Matt-why not? Just make one for each of the subdomains, all based on a single common piece of sitemap-generating code. Treat publishing a sitemap.xml the same way you treat publishing subdomain RSS feeds, for instance. I don't see how it's conceptually much different...
posted by evariste at 12:46 AM on October 21, 2006


Correction: treat publishing multiple sitemaps.xml the same way you do RSS feeds.
posted by evariste at 12:48 AM on October 21, 2006


I admit it's a pain in the ass. I haven't bothered making a sitemap either because I can't be bothered. But if you want one, having multiple subdomains shouldn't stop you.

For some reason, Google indexes every single URL on my site, so I never had a problem with that. But if my website was on the scale of MetaFilter and Google's bot was for some reason too dumb to figure out all my URLs, you bet I'd make a sitemap.
posted by evariste at 12:51 AM on October 21, 2006


Why not just auto-generate a sitemap, on a nightly basis, for threads 1-foox for each subdomain, where foox is the current maximal thread index for a given subdomain x?
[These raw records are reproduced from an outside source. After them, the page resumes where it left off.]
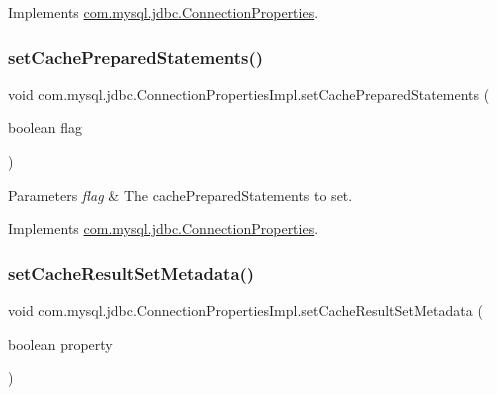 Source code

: Implements \mbox{\hyperlink{interfacecom_1_1mysql_1_1jdbc_1_1_connection_properties_ae88f31bc280f1a82f70847797a0a25e7}{com.\+mysql.\+jdbc.\+Connection\+Properties}}.

\mbox{\label{classcom_1_1mysql_1_1jdbc_1_1_connection_properties_impl_a735b9ad315c67ef52c1e968613d2429f}} 
\subsubsection{\texorpdfstring{set\+Cache\+Prepared\+Statements()}{setCachePreparedStatements()}}
{\footnotesize\ttfamily void com.\+mysql.\+jdbc.\+Connection\+Properties\+Impl.\+set\+Cache\+Prepared\+Statements (\begin{DoxyParamCaption}\item[{boolean}]{flag }\end{DoxyParamCaption})}


\begin{DoxyParams}{Parameters}
{\em flag} & The cache\+Prepared\+Statements to set. \\
\hline
\end{DoxyParams}


Implements \mbox{\hyperlink{interfacecom_1_1mysql_1_1jdbc_1_1_connection_properties_a990fe5790551ed49878ecc8bceb750a5}{com.\+mysql.\+jdbc.\+Connection\+Properties}}.

\mbox{\label{classcom_1_1mysql_1_1jdbc_1_1_connection_properties_impl_ae60b4c7199487d2b0b76cbb340bf9c55}} 
\subsubsection{\texorpdfstring{set\+Cache\+Result\+Set\+Metadata()}{setCacheResultSetMetadata()}}
{\footnotesize\ttfamily void com.\+mysql.\+jdbc.\+Connection\+Properties\+Impl.\+set\+Cache\+Result\+Set\+Metadata (\begin{DoxyParamCaption}\item[{boolean}]{property }\end{DoxyParamCaption})}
Google will puke elegantly on the missing threads, all is well, and in the worse case we see no particular improvement because it turns out Google's Sitemap functionality is a grand Milgramesque behavioral study.

Which would be pretty cool.
posted by cortex at 1:52 AM on October 21, 2006


Google employees have popped up in the past here, but they've never bothered to explain this odd problem. Matt, have you considered emailing them to ask why Google's index of MeFi is so shitty?
posted by mediareport at 6:17 AM on October 21, 2006


Because they're NDAed?
posted by stet at 7:29 AM on October 21, 2006


Why not just auto-generate a sitemap, on a nightly basis, for threads 1-foox for each subdomain, where foox is the current maximal thread index for a given subdomain x?

Wouldn't this make Google index deleted threads? I assume that is counter-productive.
posted by popechunk at 9:42 AM on October 21, 2006


I blew off previewing because I figured it would nail the subscripts, but it happened anyway. Maybe we should be able to edit our posts
posted by popechunk at 9:44 AM on October 21, 2006


Wouldn't this make Google index deleted threads? I assume that is counter-productive.

It might. Doing the extra bit of work to generate (and each night merely append) the lists excluding non-existent and deleted threads would probably be simple enough. But I'm trying to give Matt the elevator pitch here. :)
posted by cortex at 9:57 AM on October 21, 2006


They'll do a much better job of indexing after they buy the place.
posted by thatweirdguy2 at 10:31 AM on October 21, 2006


The post when it was changed from Google to Yahoo.
posted by smackfu at 2:33 PM on October 21, 2006


Google sitemaps have an upper limit of something like 40,000 pages. Each wing of mefi has more than that, so it's off the table as a solution.
posted by mathowie (staff) at 11:22 PM on October 21, 2006


Oh, I didn't know that. Damn, that's unusually limiting.
posted by evariste at 11:43 PM on October 21, 2006


« Older Job Locations   |   Vancouver meet-up photos Newer »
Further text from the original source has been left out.